(EXTRACTED MATERIAL begins)

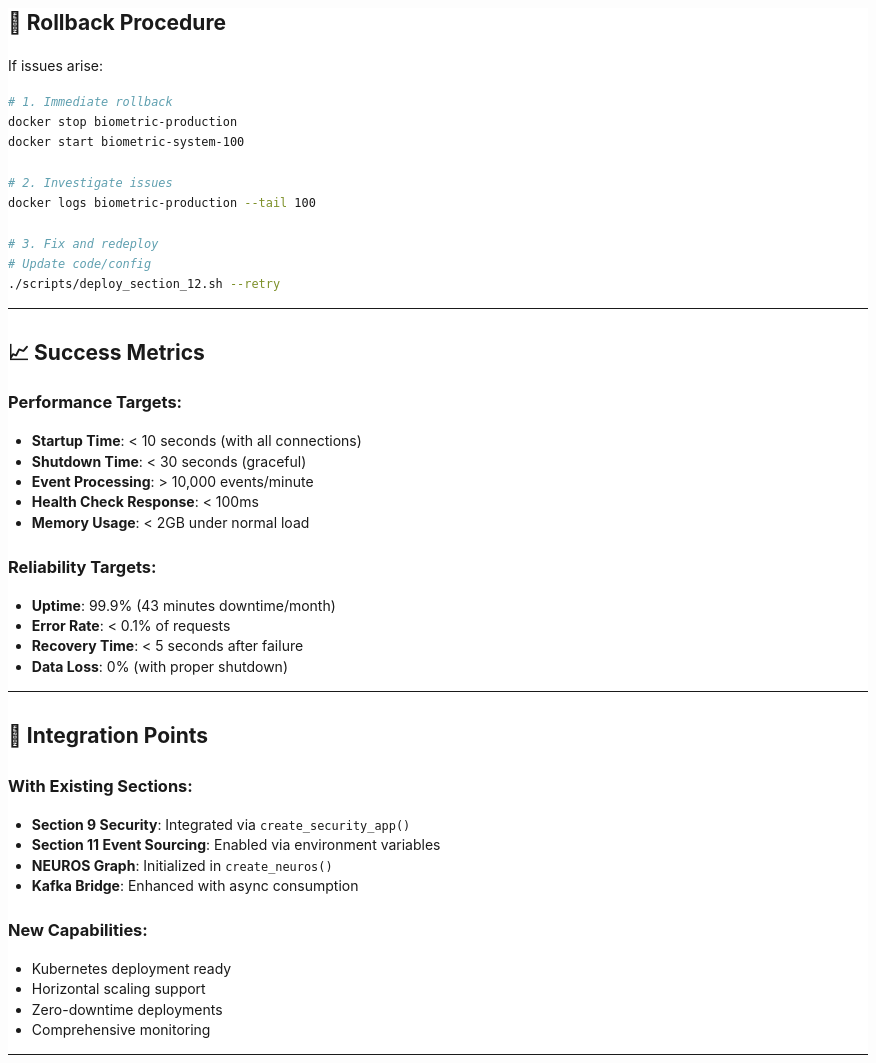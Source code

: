 
## 🚨 Rollback Procedure

If issues arise:

```bash
# 1. Immediate rollback
docker stop biometric-production
docker start biometric-system-100

# 2. Investigate issues
docker logs biometric-production --tail 100

# 3. Fix and redeploy
# Update code/config
./scripts/deploy_section_12.sh --retry
```

---

## 📈 Success Metrics

### Performance Targets:
- **Startup Time**: < 10 seconds (with all connections)
- **Shutdown Time**: < 30 seconds (graceful)
- **Event Processing**: > 10,000 events/minute
- **Health Check Response**: < 100ms
- **Memory Usage**: < 2GB under normal load

### Reliability Targets:
- **Uptime**: 99.9% (43 minutes downtime/month)
- **Error Rate**: < 0.1% of requests
- **Recovery Time**: < 5 seconds after failure
- **Data Loss**: 0% (with proper shutdown)

---

## 🔗 Integration Points

### With Existing Sections:
- **Section 9 Security**: Integrated via `create_security_app()`
- **Section 11 Event Sourcing**: Enabled via environment variables
- **NEUROS Graph**: Initialized in `create_neuros()`
- **Kafka Bridge**: Enhanced with async consumption

### New Capabilities:
- Kubernetes deployment ready
- Horizontal scaling support
- Zero-downtime deployments
- Comprehensive monitoring

---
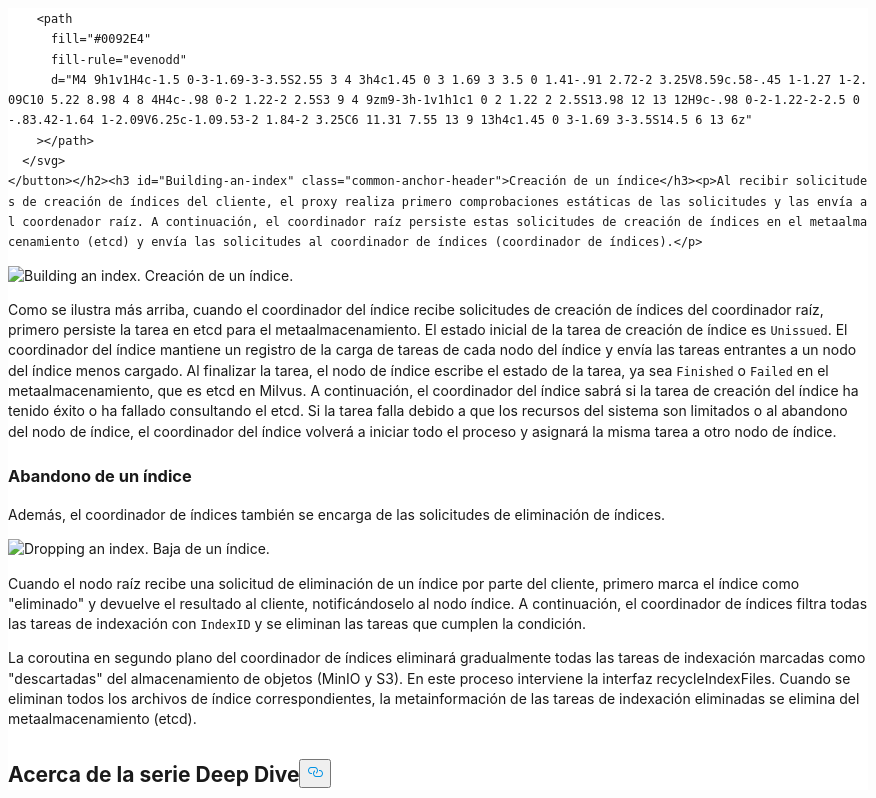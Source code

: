         <path
          fill="#0092E4"
          fill-rule="evenodd"
          d="M4 9h1v1H4c-1.5 0-3-1.69-3-3.5S2.55 3 4 3h4c1.45 0 3 1.69 3 3.5 0 1.41-.91 2.72-2 3.25V8.59c.58-.45 1-1.27 1-2.09C10 5.22 8.98 4 8 4H4c-.98 0-2 1.22-2 2.5S3 9 4 9zm9-3h-1v1h1c1 0 2 1.22 2 2.5S13.98 12 13 12H9c-.98 0-2-1.22-2-2.5 0-.83.42-1.64 1-2.09V6.25c-1.09.53-2 1.84-2 3.25C6 11.31 7.55 13 9 13h4c1.45 0 3-1.69 3-3.5S14.5 6 13 6z"
        ></path>
      </svg>
    </button></h2><h3 id="Building-an-index" class="common-anchor-header">Creación de un índice</h3><p>Al recibir solicitudes de creación de índices del cliente, el proxy realiza primero comprobaciones estáticas de las solicitudes y las envía al coordenador raíz. A continuación, el coordinador raíz persiste estas solicitudes de creación de índices en el metaalmacenamiento (etcd) y envía las solicitudes al coordinador de índices (coordinador de índices).</p>
<p>
  
   <span class="img-wrapper"> <img translate="no" src="https://assets.zilliz.com/Building_an_index_e130a4e715.png" alt="Building an index." class="doc-image" id="building-an-index." />
   </span> <span class="img-wrapper"> <span>Creación de un índice</span>. </span></p>
<p>Como se ilustra más arriba, cuando el coordinador del índice recibe solicitudes de creación de índices del coordinador raíz, primero persiste la tarea en etcd para el metaalmacenamiento. El estado inicial de la tarea de creación de índice es <code translate="no">Unissued</code>. El coordinador del índice mantiene un registro de la carga de tareas de cada nodo del índice y envía las tareas entrantes a un nodo del índice menos cargado. Al finalizar la tarea, el nodo de índice escribe el estado de la tarea, ya sea <code translate="no">Finished</code> o <code translate="no">Failed</code> en el metaalmacenamiento, que es etcd en Milvus. A continuación, el coordinador del índice sabrá si la tarea de creación del índice ha tenido éxito o ha fallado consultando el etcd. Si la tarea falla debido a que los recursos del sistema son limitados o al abandono del nodo de índice, el coordinador del índice volverá a iniciar todo el proceso y asignará la misma tarea a otro nodo de índice.</p>
<h3 id="Dropping-an-index" class="common-anchor-header">Abandono de un índice</h3><p>Además, el coordinador de índices también se encarga de las solicitudes de eliminación de índices.</p>
<p>
  
   <span class="img-wrapper"> <img translate="no" src="https://assets.zilliz.com/Dropping_an_index_afdab6a339.png" alt="Dropping an index." class="doc-image" id="dropping-an-index." />
   </span> <span class="img-wrapper"> <span>Baja de un índice</span>. </span></p>
<p>Cuando el nodo raíz recibe una solicitud de eliminación de un índice por parte del cliente, primero marca el índice como &quot;eliminado&quot; y devuelve el resultado al cliente, notificándoselo al nodo índice. A continuación, el coordinador de índices filtra todas las tareas de indexación con <code translate="no">IndexID</code> y se eliminan las tareas que cumplen la condición.</p>
<p>La coroutina en segundo plano del coordinador de índices eliminará gradualmente todas las tareas de indexación marcadas como "descartadas" del almacenamiento de objetos (MinIO y S3). En este proceso interviene la interfaz recycleIndexFiles. Cuando se eliminan todos los archivos de índice correspondientes, la metainformación de las tareas de indexación eliminadas se elimina del metaalmacenamiento (etcd).</p>
<h2 id="About-the-Deep-Dive-Series" class="common-anchor-header">Acerca de la serie Deep Dive<button data-href="#About-the-Deep-Dive-Series" class="anchor-icon" translate="no">
      <svg translate="no"
        aria-hidden="true"
        focusable="false"
        height="20"
        version="1.1"
        viewBox="0 0 16 16"
        width="16"
      >
        <path
          fill="#0092E4"
          fill-rule="evenodd"
          d="M4 9h1v1H4c-1.5 0-3-1.69-3-3.5S2.55 3 4 3h4c1.45 0 3 1.69 3 3.5 0 1.41-.91 2.72-2 3.25V8.59c.58-.45 1-1.27 1-2.09C10 5.22 8.98 4 8 4H4c-.98 0-2 1.22-2 2.5S3 9 4 9zm9-3h-1v1h1c1 0 2 1.22 2 2.5S13.98 12 13 12H9c-.98 0-2-1.22-2-2.5 0-.83.42-1.64 1-2.09V6.25c-1.09.53-2 1.84-2 3.25C6 11.31 7.55 13 9 13h4c1.45 0 3-1.69 3-3.5S14.5 6 13 6z"
        ></path>
      </svg>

(EXTRACTED MATERIAL ends)

TASK:
Copy every line in the listing above where the string "production" turns up.

RESULT FOR THIS TASK:
docker stop biometric-production
docker logs biometric-production --tail 100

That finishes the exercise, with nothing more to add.